L’animateur de France Culture, Guillaume Erner, sociologue de formation et libéral de conviction, s’interroge sur sa judaïté bousculée et meurtrie.
Chaque matin, Guillaume Erner se lève à 3h30. Peu hypocondriaque, il prétend n’avoir «aucune difficulté à tenir le rythme». Mieux, il se dit «le plus heureux des hommes» tant il a le sentiment d’exercer «le plus beau métier du monde». De 6h30 à 9 heures, il anime la matinale de France Culture. Il y met de la pédagogie et de l’humour. «Ce n’est pas la messe» se réjouit-il. Très présent à l’antenne, il ne se contente pas d’agir en majordome ou en amphitryon. Il mène les débats, assure la revue de presse, commet des billets. Il justifie cet activisme par les moyens réduits dont disposerait la petite sœur de France Inter. Depuis dix ans, il reçoit des intellos et des artistes. Il a plaidé pour faire l’impasse sur les politiques et leurs éléments de langage. Si sa matinale est passé de 450 000 à 900 000 auditeurs au long de son double quinquennat, il minimise cette embellie par le triomphe de France Inter qui générerait mécaniquement son lot de déçus et leur report sur la cadette. Un de ses copains le raconte ainsi : «Il est éclectique et curieux. Il aurait voulu être reporter mais il est plus à l’aise avec les idées qu’avec le terrain.» Une opposante ne le loupe pas : «Il est ambitieux et réseauteur. Et en plus, il se prend pour un sociologue.» Discipline qu’il a enseignée tout en gagnant sa vie dans la confection tant ses parents refusaient de lui payer des études d’une telle évanescence.

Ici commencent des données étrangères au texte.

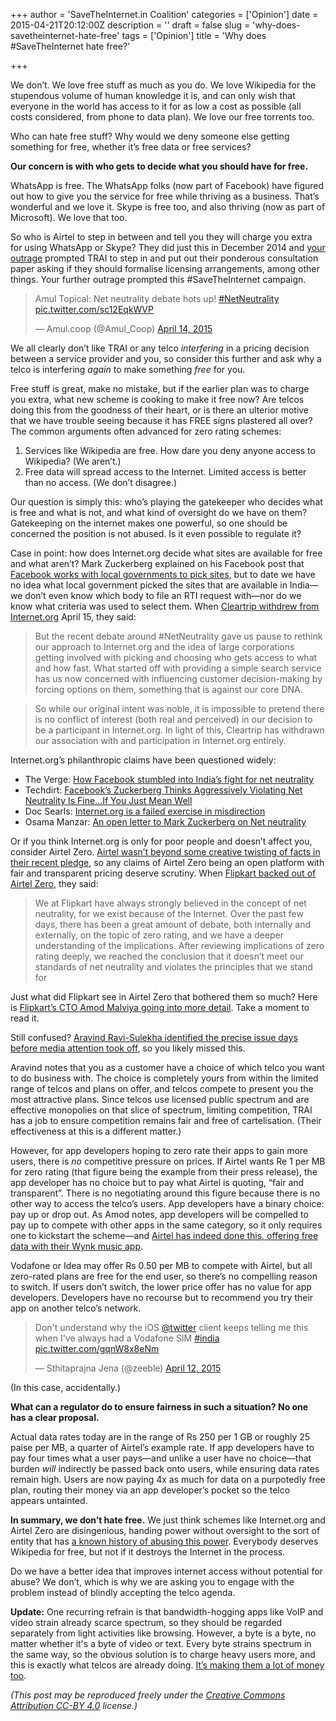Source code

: +++
author = 'SaveTheInternet.in Coalition'
categories = ['Opinion']
date = 2015-04-21T20:12:00Z
description = ''
draft = false
slug = 'why-does-savetheinternet-hate-free'
tags = ['Opinion']
title = 'Why does #SaveTheInternet hate free?'

+++


We don’t. We love free stuff as much as you do. We love Wikipedia for the stupendous volume of human knowledge it is, and can only wish that everyone in the world has access to it for as low a cost as possible (all costs considered, from phone to data plan). We love our free torrents too.

Who can hate free stuff? Why would we deny someone else getting something for free, whether it’s free data or free services?

**Our concern is with who gets to decide what you should have for free.**

WhatsApp is free. The WhatsApp folks (now part of Facebook) have figured out how to give you the service for free while thriving as a business. That’s wonderful and we love it. Skype is free too, and also thriving (now as part of Microsoft). We love that too.

So who is Airtel to step in between and tell you they will charge you extra for using WhatsApp or Skype? They did just this in December 2014 and [your outrage](http://www.medianama.com/2014/12/223-a-new-vocabulary-for-internet-access-in-india-via-futureairtelcharges/) prompted TRAI to step in and put out their ponderous consultation paper asking if they should formalise licensing arrangements, among other things. Your further outrage prompted this #SaveTheInternet campaign.

<blockquote class="twitter-tweet" lang="en"><p>Amul Topical: Net neutrality debate hots up! <a href="https://twitter.com/hashtag/NetNeutrality?src=hash">#NetNeutrality</a> <a href="http://t.co/sc12EqkWVP">pic.twitter.com/sc12EqkWVP</a></p>&mdash; Amul.coop (@Amul_Coop) <a href="https://twitter.com/Amul_Coop/status/587850427485421569">April 14, 2015</a></blockquote>
<script async src="//platform.twitter.com/widgets.js" charset="utf-8"></script>

We all clearly don’t like TRAI or any telco *interfering* in a pricing decision between a service provider and you, so consider this further and ask why a telco is interfering *again* to make something *free* for you.

Free stuff is great, make no mistake, but if the earlier plan was to charge you extra, what new scheme is cooking to make it free now? Are telcos doing this from the goodness of their heart, or is there an ulterior motive that we have trouble seeing because it has FREE signs plastered all over? The common arguments often advanced for zero rating schemes:

1. Services like Wikipedia are free. How dare you deny anyone access to Wikipedia? (We aren’t.)
2. Free data will spread access to the Internet. Limited access is better than no access. (We don’t disagree.)

Our question is simply this: who’s playing the gatekeeper who decides what is free and what is not, and what kind of oversight do we have on them? Gatekeeping on the internet makes one powerful, so one should be concerned the position is not abused. Is it even possible to regulate it?

Case in point: how does Internet.org decide what sites are available for free and what aren’t? Mark Zuckerberg explained on his Facebook post that [Facebook works with local governments to pick sites](http://www.reddit.com/r/india/comments/32x7mi/facebookzuckerberg_claims_that_they_consulted/), but to date we have no idea what local government picked the sites that are available in India—we don’t even know which body to file an RTI request with—nor do we know what criteria was used to select them. When [Cleartrip withdrew from Internet.org](http://blog.cleartrip.com/2015/04/15/cleartrip-is-standing-up-for-netneutrality/) April 15, they said:

> But the recent debate around #NetNeutrality gave us pause to rethink our approach to Internet.org and the idea of large corporations getting involved with picking and choosing who gets access to what and how fast. What started off with providing a simple search service has us now concerned with influencing customer decision-making by forcing options on them, something that is against our core DNA.

> So while our original intent was noble, it is impossible to pretend there is no conflict of interest (both real and perceived) in our decision to be a participant in Internet.org. In light of this, Cleartrip has withdrawn our association with and participation in Internet.org entirely.

Internet.org’s philanthropic claims have been questioned widely:

* The Verge: [How Facebook stumbled into India’s fight for net neutrality](http://www.theverge.com/2015/4/20/8456943/india-net-neutrality-facebook-internet-org-zero-rating)
* Techdirt: [Facebook’s Zuckerberg Thinks Aggressively Violating Net Neutrality Is Fine...If You Just Mean Well](https://www.techdirt.com/blog/netneutrality/articles/20150417/10581930699/facebooks-zuckerberg-thinks-aggressively-violating-net-neutrality-is-fineif-you-just-mean-well.shtml)
* Doc Searls: [Internet.org is a failed exercise in misdirection](http://blogs.law.harvard.edu/doc/2015/04/18/internet-org-is-a-failed-exercise-in-misdirection/)
* Osama Manzar: [An open letter to Mark Zuckerberg on Net neutrality](http://www.livemint.com/Opinion/NHdyVN9njNBvUtisGhTXSI/An-open-letter-to-Mark-Zuckerberg-on-net-neutrality.html)

Or if you think Internet.org is only for poor people and doesn’t affect you, consider Airtel Zero. [Airtel wasn’t beyond some creative twisting of facts in their recent pledge](http://blog.savetheinternet.in/airtelpledge/), so any claims of Airtel Zero being an open platform with fair and transparent pricing deserve scrutiny. When [Flipkart backed out of Airtel Zero](http://www.nextbigwhat.com/flipkart-airtel-zero-2-297/), they said:

> We at Flipkart have always strongly believed in the concept of net neutrality, for we exist because of the Internet. Over the past few days, there has been a great amount of debate, both internally and externally, on the topic of zero rating, and we have a deeper understanding of the implications. After reviewing implications of zero rating deeply, we reached the conclusion that it doesn’t meet our standards of net neutrality and violates the principles that we stand for

Just what did Flipkart see in Airtel Zero that bothered them so much? Here is [Flipkart’s CTO Amod Malviya going into more detail](https://medium.com/@amod/the-broken-analogy-toll-free-vs-zero-rating-c4a8cd383e69). Take a moment to read it.

Still confused? [Aravind Ravi-Sulekha identified the precise issue days before media attention took off](http://inc42.com/buzz/how-indian-telcos-are-planning-to-hijack-the-open-internet-cripple-the-startup-ecosystem/), so you likely missed this.

Aravind notes that you as a customer have a choice of which telco you want to do business with. The choice is completely yours from within the limited range of telcos and plans on offer, and telcos compete to present you the most attractive plans. Since telcos use licensed public spectrum and are effective monopolies on that slice of spectrum, limiting competition, TRAI has a job to ensure competition remains fair and free of cartelisation. (Their effectiveness at this is a different matter.)

However, for app developers hoping to zero rate their apps to gain more users, there is *no* competitive pressure on prices. If Airtel wants Re 1 per MB for zero rating (that figure being the example from their press release), the app developer has no choice but to pay what Airtel is quoting, “fair and transparent”. There is no negotiating around this figure because there is no other way to access the telco’s users. App developers have a binary choice: pay up or drop out. As Amod notes, app developers will be compelled to pay up to compete with other apps in the same category, so it only requires one to kickstart the scheme—and [Airtel has indeed done this, offering free data with their Wynk music app](https://storify.com/nixxin/zero-rating-bullshit).

Vodafone or Idea may offer Rs 0.50 per MB to compete with Airtel, but all zero-rated plans are free for the end user, so there’s no compelling reason to switch. If users don’t switch, the lower price offer has no value for app developers. Developers have no recourse but to recommend you try their app on another telco’s network.

<blockquote class="twitter-tweet" lang="en"><p>Don&#39;t understand why the iOS <a href="https://twitter.com/twitter">@twitter</a> client keeps telling me this when I&#39;ve always had a Vodafone SIM <a href="https://twitter.com/hashtag/india?src=hash">#india</a> <a href="http://t.co/gqnW8x8eNm">pic.twitter.com/gqnW8x8eNm</a></p>&mdash; Sthitaprajna Jena (@zeeble) <a href="https://twitter.com/zeeble/status/587319044421783552">April 12, 2015</a></blockquote>
<script async src="//platform.twitter.com/widgets.js" charset="utf-8"></script>

(In this case, accidentally.)

**What can a regulator do to ensure fairness in such a situation? No one has a clear proposal.**

Actual data rates today are in the range of Rs 250 per 1 GB or roughly 25 paise per MB, a quarter of Airtel’s example rate. If app developers have to pay four times what a user pays—and unlike a user have no choice—that burden *will* indirectly be passed back onto users, while ensuring data rates remain high. Users are now paying 4x as much for data on a purpotedly free plan, routing their money via an app developer’s pocket so the telco appears untainted.

**In summary, we don’t hate free.** We just think schemes like Internet.org and Airtel Zero are disingenious, handing power without oversight to the sort of entity that has [a known history of abusing this power](http://www.thequint.com/2015/apr/15/after-my-cable-massacre-i-punch-for-net-neutrality). Everybody deserves Wikipedia for free, but not if it destroys the Internet in the process.

Do we have a better idea that improves internet access without potential for abuse? We don’t, which is why we are asking you to engage with the problem instead of blindly accepting the telco agenda.

**Update:** One recurring refrain is that bandwidth-hogging apps like VoIP and video strain already scarce spectrum, so they should be regarded separately from light activities like browsing. However, a byte is a byte, no matter whether it's a byte of video or text. Every byte strains spectrum in the same way, so the obvious solution is to charge heavy users more, and this is exactly what telcos are already doing. [It’s making them a lot of money too](http://capitalmind.in/2015/04/telecom-companies-are-not-losing-money-to-data-services-the-net-neutrality-debate/).

*(This post may be reproduced freely under the [Creative Commons Attribution CC-BY 4.0](http://creativecommons.org/licenses/by/4.0/) license.)*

Cet admirateur de Durkheim a publié une thèse intitulée les Modèles explicatifs de l’antisémitisme. Ses travaux étaient dirigés par Raymond Boudon, moins révéré par les anticapitalistes que, disons, Pierre Bourdieu. Sans détour, Erner revendique son libéralisme politique, économique et sociétal. Il apprécie Montesquieu, Tocqueville et même Raymond Aron. Mais ce fils d’un des seuls communistes du Sentier et petit-fils d’un membre du Bund polonais précise que cela ne se traduit pas forcément dans l’isoloir. Il a beaucoup détesté Sarkozy à qui sa femme, Marie de Gandt, normalienne de gauche, servait de «plume». Et comme il adore exagérer les controverses qui n’empêchent pas la complicité, cet amateur de second degré fait valoir que son épouse universitaire se penche actuellement sur les questions de genre quand lui s’affirme «bien moins woke qu’elle». Il précise : «J’adore recevoir des gens avec qui je ne suis pas d’accord. Je ne suis pas un militant. J’aime autant accueillir Laurent Joly qui traite de la mémoire de Vichy que Geoffroy de Lagasnerie qui évoque l’inutilité des prisons».
Vers 10 heures, chaque jour, Erner abat ses 10-12 kilomètres de footing le long des quais de Seine. Il était un de ces gamins dodus qui esquivait les cours de gym. Désormais, il vaut 3h40 au marathon et grimpe le mont Ventoux à vélo même s’il possède aussi des voitures de collection, une DS Chapron et une Volkswagen Karmann Ghia. A bonnes foulées, il regagne le quartier où il a presque toujours vécu, qu’il connaît par cœur et qui le définit énormément. En lieu et place de la cuisine ouverte de son bel appartement du Marais, se tenait la table de coupe de son père qui y exerçait comme tailleur. A l’étage supérieur, loge son frère cadet. A l’étage inférieur, résident sa mère et sa tante qui ont échappé aux nazis, main dans la main, à travers bois. Depuis, Erner aime «les arbres et les forêts, les chênes et les pins, l’odeur de l’humus» comme s’il distinguait encore les silhouettes pourchassées à travers la brume qui s’effiloche dans les futaies de la Drôme où il possède une maison.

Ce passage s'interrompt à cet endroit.